#### [Task]
Where a picture appears, omit it; repeat everything else in the records exactly.

#### [Records shown]
____________________

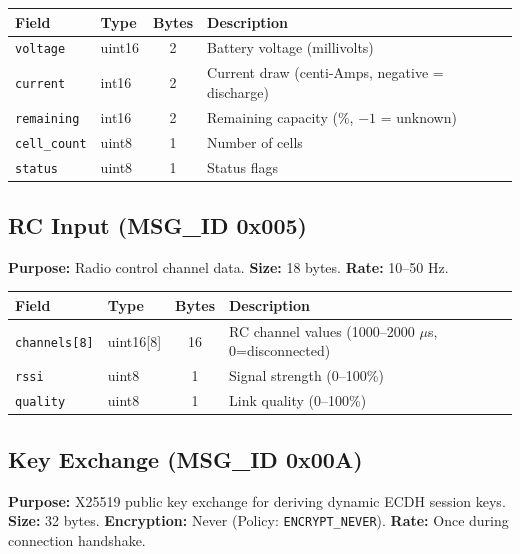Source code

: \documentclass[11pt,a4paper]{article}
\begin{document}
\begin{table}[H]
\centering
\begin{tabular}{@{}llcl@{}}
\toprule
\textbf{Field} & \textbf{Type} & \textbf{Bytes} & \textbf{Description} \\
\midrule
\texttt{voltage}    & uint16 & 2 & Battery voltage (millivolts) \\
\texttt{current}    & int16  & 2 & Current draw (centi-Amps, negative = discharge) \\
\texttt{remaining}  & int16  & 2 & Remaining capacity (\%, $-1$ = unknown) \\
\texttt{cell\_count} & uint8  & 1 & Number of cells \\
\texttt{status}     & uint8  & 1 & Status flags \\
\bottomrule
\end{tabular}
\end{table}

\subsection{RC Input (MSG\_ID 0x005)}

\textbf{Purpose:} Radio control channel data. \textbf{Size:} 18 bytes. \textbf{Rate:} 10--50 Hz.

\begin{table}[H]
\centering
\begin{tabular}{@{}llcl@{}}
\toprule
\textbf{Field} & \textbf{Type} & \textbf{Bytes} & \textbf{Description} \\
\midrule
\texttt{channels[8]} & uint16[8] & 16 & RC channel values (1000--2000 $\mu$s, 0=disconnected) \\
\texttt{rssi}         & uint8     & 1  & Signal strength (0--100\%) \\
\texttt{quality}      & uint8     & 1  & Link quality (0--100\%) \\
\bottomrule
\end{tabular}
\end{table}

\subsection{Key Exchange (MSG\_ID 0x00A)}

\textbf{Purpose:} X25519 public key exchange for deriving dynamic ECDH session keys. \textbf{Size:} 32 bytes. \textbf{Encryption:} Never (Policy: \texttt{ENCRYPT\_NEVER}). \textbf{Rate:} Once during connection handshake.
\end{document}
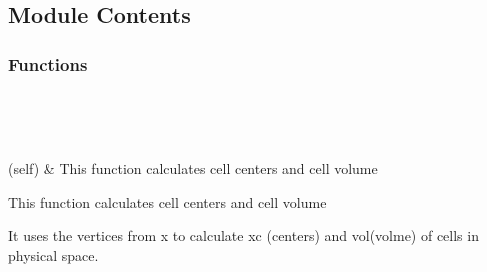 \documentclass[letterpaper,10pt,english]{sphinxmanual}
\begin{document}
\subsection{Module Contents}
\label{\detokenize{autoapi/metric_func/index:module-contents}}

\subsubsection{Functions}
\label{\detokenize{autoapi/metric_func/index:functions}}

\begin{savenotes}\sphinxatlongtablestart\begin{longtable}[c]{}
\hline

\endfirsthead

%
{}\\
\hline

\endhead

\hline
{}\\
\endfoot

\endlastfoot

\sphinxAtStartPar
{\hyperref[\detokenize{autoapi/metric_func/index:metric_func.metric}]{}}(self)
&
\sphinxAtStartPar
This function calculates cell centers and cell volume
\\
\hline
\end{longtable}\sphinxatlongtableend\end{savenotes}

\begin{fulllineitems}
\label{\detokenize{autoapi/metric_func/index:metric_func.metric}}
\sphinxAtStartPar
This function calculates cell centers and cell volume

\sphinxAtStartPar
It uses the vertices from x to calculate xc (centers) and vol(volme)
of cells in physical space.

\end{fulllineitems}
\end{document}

____________________

#### [Exercise response]
Source code

: \documentclass[11pt,a4paper]{article}
\begin{document}
\begin{table}[H]
\centering
\begin{tabular}{@{}llcl@{}}
\toprule
\textbf{Field} & \textbf{Type} & \textbf{Bytes} & \textbf{Description} \\
\midrule
\texttt{voltage}    & uint16 & 2 & Battery voltage (millivolts) \\
\texttt{current}    & int16  & 2 & Current draw (centi-Amps, negative = discharge) \\
\texttt{remaining}  & int16  & 2 & Remaining capacity (\%, $-1$ = unknown) \\
\texttt{cell\_count} & uint8  & 1 & Number of cells \\
\texttt{status}     & uint8  & 1 & Status flags \\
\bottomrule
\end{tabular}
\end{table}

\subsection{RC Input (MSG\_ID 0x005)}

\textbf{Purpose:} Radio control channel data. \textbf{Size:} 18 bytes. \textbf{Rate:} 10--50 Hz.

\begin{table}[H]
\centering
\begin{tabular}{@{}llcl@{}}
\toprule
\textbf{Field} & \textbf{Type} & \textbf{Bytes} & \textbf{Description} \\
\midrule
\texttt{channels[8]} & uint16[8] & 16 & RC channel values (1000--2000 $\mu$s, 0=disconnected) \\
\texttt{rssi}         & uint8     & 1  & Signal strength (0--100\%) \\
\texttt{quality}      & uint8     & 1  & Link quality (0--100\%) \\
\bottomrule
\end{tabular}
\end{table}

\subsection{Key Exchange (MSG\_ID 0x00A)}

\textbf{Purpose:} X25519 public key exchange for deriving dynamic ECDH session keys. \textbf{Size:} 32 bytes. \textbf{Encryption:} Never (Policy: \texttt{ENCRYPT\_NEVER}). \textbf{Rate:} Once during connection handshake.
\end{document}
 \documentclass[letterpaper,10pt,english]{sphinxmanual}
\begin{document}
\subsection{Module Contents}
\label{\detokenize{autoapi/metric_func/index:module-contents}}

\subsubsection{Functions}
\label{\detokenize{autoapi/metric_func/index:functions}}

\begin{savenotes}\sphinxatlongtablestart\begin{longtable}[c]{}
\hline

\endfirsthead

%
{}\\
\hline

\endhead

\hline
{}\\
\endfoot

\endlastfoot

\sphinxAtStartPar
{\hyperref[\detokenize{autoapi/metric_func/index:metric_func.metric}]{}}(self)
&
\sphinxAtStartPar
This function calculates cell centers and cell volume
\\
\hline
\end{longtable}\sphinxatlongtableend\end{savenotes}

\begin{fulllineitems}
\label{\detokenize{autoapi/metric_func/index:metric_func.metric}}
\sphinxAtStartPar
This function calculates cell centers and cell volume

\sphinxAtStartPar
It uses the vertices from x to calculate xc (centers) and vol(volme)
of cells in physical space.

\end{fulllineitems}
\end{document}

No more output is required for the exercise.